-- Opening Marker --

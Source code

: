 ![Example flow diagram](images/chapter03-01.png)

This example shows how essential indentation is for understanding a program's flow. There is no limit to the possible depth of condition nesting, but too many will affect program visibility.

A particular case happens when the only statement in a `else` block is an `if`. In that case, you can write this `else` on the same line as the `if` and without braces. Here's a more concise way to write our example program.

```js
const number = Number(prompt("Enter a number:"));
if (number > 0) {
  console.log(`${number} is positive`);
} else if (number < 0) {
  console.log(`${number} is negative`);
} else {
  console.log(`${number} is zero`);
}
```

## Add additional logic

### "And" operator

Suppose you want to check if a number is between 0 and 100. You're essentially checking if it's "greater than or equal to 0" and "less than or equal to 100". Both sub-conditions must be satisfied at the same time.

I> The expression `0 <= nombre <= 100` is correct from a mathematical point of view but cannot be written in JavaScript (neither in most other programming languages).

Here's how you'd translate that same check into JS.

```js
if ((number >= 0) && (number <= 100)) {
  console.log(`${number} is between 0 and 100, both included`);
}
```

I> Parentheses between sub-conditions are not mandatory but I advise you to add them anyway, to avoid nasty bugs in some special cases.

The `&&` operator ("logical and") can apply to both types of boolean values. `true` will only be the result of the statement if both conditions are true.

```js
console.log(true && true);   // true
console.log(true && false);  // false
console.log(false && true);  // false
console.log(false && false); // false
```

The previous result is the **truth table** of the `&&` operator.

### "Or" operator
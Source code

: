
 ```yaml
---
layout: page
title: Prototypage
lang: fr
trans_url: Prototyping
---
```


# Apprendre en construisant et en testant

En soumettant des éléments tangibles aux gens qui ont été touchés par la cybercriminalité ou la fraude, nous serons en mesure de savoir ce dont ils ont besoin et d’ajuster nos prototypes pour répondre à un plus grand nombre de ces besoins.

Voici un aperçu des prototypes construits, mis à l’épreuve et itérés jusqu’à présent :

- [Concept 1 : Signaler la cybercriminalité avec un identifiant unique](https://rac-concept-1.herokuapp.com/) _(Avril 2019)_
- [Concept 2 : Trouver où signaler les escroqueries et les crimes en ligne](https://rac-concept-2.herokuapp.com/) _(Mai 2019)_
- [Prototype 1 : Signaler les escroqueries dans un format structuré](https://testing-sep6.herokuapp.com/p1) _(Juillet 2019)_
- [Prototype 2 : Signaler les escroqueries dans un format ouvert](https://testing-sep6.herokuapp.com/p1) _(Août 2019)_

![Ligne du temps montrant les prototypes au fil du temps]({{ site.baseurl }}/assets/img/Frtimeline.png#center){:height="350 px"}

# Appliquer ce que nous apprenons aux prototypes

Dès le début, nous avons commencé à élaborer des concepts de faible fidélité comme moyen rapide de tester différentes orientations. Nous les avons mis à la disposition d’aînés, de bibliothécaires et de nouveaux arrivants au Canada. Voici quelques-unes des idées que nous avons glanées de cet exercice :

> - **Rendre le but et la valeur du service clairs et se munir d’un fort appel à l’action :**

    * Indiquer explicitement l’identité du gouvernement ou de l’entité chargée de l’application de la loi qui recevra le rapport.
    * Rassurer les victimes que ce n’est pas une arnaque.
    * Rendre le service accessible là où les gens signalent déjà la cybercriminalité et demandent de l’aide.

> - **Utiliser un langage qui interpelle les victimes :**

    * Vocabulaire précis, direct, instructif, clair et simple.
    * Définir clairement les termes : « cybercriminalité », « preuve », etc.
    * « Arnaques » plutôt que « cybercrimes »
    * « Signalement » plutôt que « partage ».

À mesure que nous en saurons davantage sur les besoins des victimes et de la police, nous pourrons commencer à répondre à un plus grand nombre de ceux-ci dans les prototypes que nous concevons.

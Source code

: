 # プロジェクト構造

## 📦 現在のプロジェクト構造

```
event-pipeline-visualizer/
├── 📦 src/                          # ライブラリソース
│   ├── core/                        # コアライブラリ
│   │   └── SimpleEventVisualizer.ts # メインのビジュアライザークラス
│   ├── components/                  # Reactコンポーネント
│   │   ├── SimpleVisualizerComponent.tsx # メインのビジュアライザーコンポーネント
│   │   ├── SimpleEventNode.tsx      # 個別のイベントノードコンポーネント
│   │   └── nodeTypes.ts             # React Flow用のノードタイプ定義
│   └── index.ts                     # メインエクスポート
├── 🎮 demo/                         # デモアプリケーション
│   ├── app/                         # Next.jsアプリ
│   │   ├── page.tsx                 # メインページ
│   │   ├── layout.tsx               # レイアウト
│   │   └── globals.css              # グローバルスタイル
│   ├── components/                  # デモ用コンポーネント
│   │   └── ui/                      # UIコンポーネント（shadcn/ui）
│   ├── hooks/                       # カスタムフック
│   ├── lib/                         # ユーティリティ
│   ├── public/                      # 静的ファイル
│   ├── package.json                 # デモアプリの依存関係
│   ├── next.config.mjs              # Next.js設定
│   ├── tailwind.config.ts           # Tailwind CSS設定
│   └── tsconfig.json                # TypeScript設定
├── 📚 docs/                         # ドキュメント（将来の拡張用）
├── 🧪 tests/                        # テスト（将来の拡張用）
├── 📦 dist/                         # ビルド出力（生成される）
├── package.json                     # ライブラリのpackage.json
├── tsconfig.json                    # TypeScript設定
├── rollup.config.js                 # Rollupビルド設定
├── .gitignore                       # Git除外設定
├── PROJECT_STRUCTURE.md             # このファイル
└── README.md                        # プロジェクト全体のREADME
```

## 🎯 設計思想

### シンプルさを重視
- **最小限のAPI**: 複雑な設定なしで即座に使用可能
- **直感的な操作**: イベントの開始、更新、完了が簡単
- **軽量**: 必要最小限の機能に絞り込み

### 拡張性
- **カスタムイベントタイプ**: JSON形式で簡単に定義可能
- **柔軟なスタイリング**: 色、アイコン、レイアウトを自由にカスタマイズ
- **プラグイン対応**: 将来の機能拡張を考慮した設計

-- Closing Marker --

Required action =>
Please output the complete listing without any alteration.

Solution =>
Source code

: ![Example flow diagram](images/chapter03-01.png)

This example shows how essential indentation is for understanding a program's flow. There is no limit to the possible depth of condition nesting, but too many will affect program visibility.

A particular case happens when the only statement in a `else` block is an `if`. In that case, you can write this `else` on the same line as the `if` and without braces. Here's a more concise way to write our example program.

```js
const number = Number(prompt("Enter a number:"));
if (number > 0) {
  console.log(`${number} is positive`);
} else if (number < 0) {
  console.log(`${number} is negative`);
} else {
  console.log(`${number} is zero`);
}
```

## Add additional logic

### "And" operator

Suppose you want to check if a number is between 0 and 100. You're essentially checking if it's "greater than or equal to 0" and "less than or equal to 100". Both sub-conditions must be satisfied at the same time.

I> The expression `0 <= nombre <= 100` is correct from a mathematical point of view but cannot be written in JavaScript (neither in most other programming languages).

Here's how you'd translate that same check into JS.

```js
if ((number >= 0) && (number <= 100)) {
  console.log(`${number} is between 0 and 100, both included`);
}
```

I> Parentheses between sub-conditions are not mandatory but I advise you to add them anyway, to avoid nasty bugs in some special cases.

The `&&` operator ("logical and") can apply to both types of boolean values. `true` will only be the result of the statement if both conditions are true.

```js
console.log(true && true);   // true
console.log(true && false);  // false
console.log(false && true);  // false
console.log(false && false); // false
```

The previous result is the **truth table** of the `&&` operator.

### "Or" operator
Source code

:
 ```yaml
---
layout: page
title: Prototypage
lang: fr
trans_url: Prototyping
---
```


# Apprendre en construisant et en testant

En soumettant des éléments tangibles aux gens qui ont été touchés par la cybercriminalité ou la fraude, nous serons en mesure de savoir ce dont ils ont besoin et d’ajuster nos prototypes pour répondre à un plus grand nombre de ces besoins.

Voici un aperçu des prototypes construits, mis à l’épreuve et itérés jusqu’à présent :

- [Concept 1 : Signaler la cybercriminalité avec un identifiant unique](https://rac-concept-1.herokuapp.com/) _(Avril 2019)_
- [Concept 2 : Trouver où signaler les escroqueries et les crimes en ligne](https://rac-concept-2.herokuapp.com/) _(Mai 2019)_
- [Prototype 1 : Signaler les escroqueries dans un format structuré](https://testing-sep6.herokuapp.com/p1) _(Juillet 2019)_
- [Prototype 2 : Signaler les escroqueries dans un format ouvert](https://testing-sep6.herokuapp.com/p1) _(Août 2019)_

![Ligne du temps montrant les prototypes au fil du temps]({{ site.baseurl }}/assets/img/Frtimeline.png#center){:height="350 px"}

# Appliquer ce que nous apprenons aux prototypes

Dès le début, nous avons commencé à élaborer des concepts de faible fidélité comme moyen rapide de tester différentes orientations. Nous les avons mis à la disposition d’aînés, de bibliothécaires et de nouveaux arrivants au Canada. Voici quelques-unes des idées que nous avons glanées de cet exercice :

> - **Rendre le but et la valeur du service clairs et se munir d’un fort appel à l’action :**

    * Indiquer explicitement l’identité du gouvernement ou de l’entité chargée de l’application de la loi qui recevra le rapport.
    * Rassurer les victimes que ce n’est pas une arnaque.
    * Rendre le service accessible là où les gens signalent déjà la cybercriminalité et demandent de l’aide.

> - **Utiliser un langage qui interpelle les victimes :**

    * Vocabulaire précis, direct, instructif, clair et simple.
    * Définir clairement les termes : « cybercriminalité », « preuve », etc.
    * « Arnaques » plutôt que « cybercrimes »
    * « Signalement » plutôt que « partage ».

À mesure que nous en saurons davantage sur les besoins des victimes et de la police, nous pourrons commencer à répondre à un plus grand nombre de ceux-ci dans les prototypes que nous concevons.

Source code

: # プロジェクト構造

## 📦 現在のプロジェクト構造

```
event-pipeline-visualizer/
├── 📦 src/                          # ライブラリソース
│   ├── core/                        # コアライブラリ
│   │   └── SimpleEventVisualizer.ts # メインのビジュアライザークラス
│   ├── components/                  # Reactコンポーネント
│   │   ├── SimpleVisualizerComponent.tsx # メインのビジュアライザーコンポーネント
│   │   ├── SimpleEventNode.tsx      # 個別のイベントノードコンポーネント
│   │   └── nodeTypes.ts             # React Flow用のノードタイプ定義
│   └── index.ts                     # メインエクスポート
├── 🎮 demo/                         # デモアプリケーション
│   ├── app/                         # Next.jsアプリ
│   │   ├── page.tsx                 # メインページ
│   │   ├── layout.tsx               # レイアウト
│   │   └── globals.css              # グローバルスタイル
│   ├── components/                  # デモ用コンポーネント
│   │   └── ui/                      # UIコンポーネント（shadcn/ui）
│   ├── hooks/                       # カスタムフック
│   ├── lib/                         # ユーティリティ
│   ├── public/                      # 静的ファイル
│   ├── package.json                 # デモアプリの依存関係
│   ├── next.config.mjs              # Next.js設定
│   ├── tailwind.config.ts           # Tailwind CSS設定
│   └── tsconfig.json                # TypeScript設定
├── 📚 docs/                         # ドキュメント（将来の拡張用）
├── 🧪 tests/                        # テスト（将来の拡張用）
├── 📦 dist/                         # ビルド出力（生成される）
├── package.json                     # ライブラリのpackage.json
├── tsconfig.json                    # TypeScript設定
├── rollup.config.js                 # Rollupビルド設定
├── .gitignore                       # Git除外設定
├── PROJECT_STRUCTURE.md             # このファイル
└── README.md                        # プロジェクト全体のREADME
```

## 🎯 設計思想

### シンプルさを重視
- **最小限のAPI**: 複雑な設定なしで即座に使用可能
- **直感的な操作**: イベントの開始、更新、完了が簡単
- **軽量**: 必要最小限の機能に絞り込み

### 拡張性
- **カスタムイベントタイプ**: JSON形式で簡単に定義可能
- **柔軟なスタイリング**: 色、アイコン、レイアウトを自由にカスタマイズ
- **プラグイン対応**: 将来の機能拡張を考慮した設計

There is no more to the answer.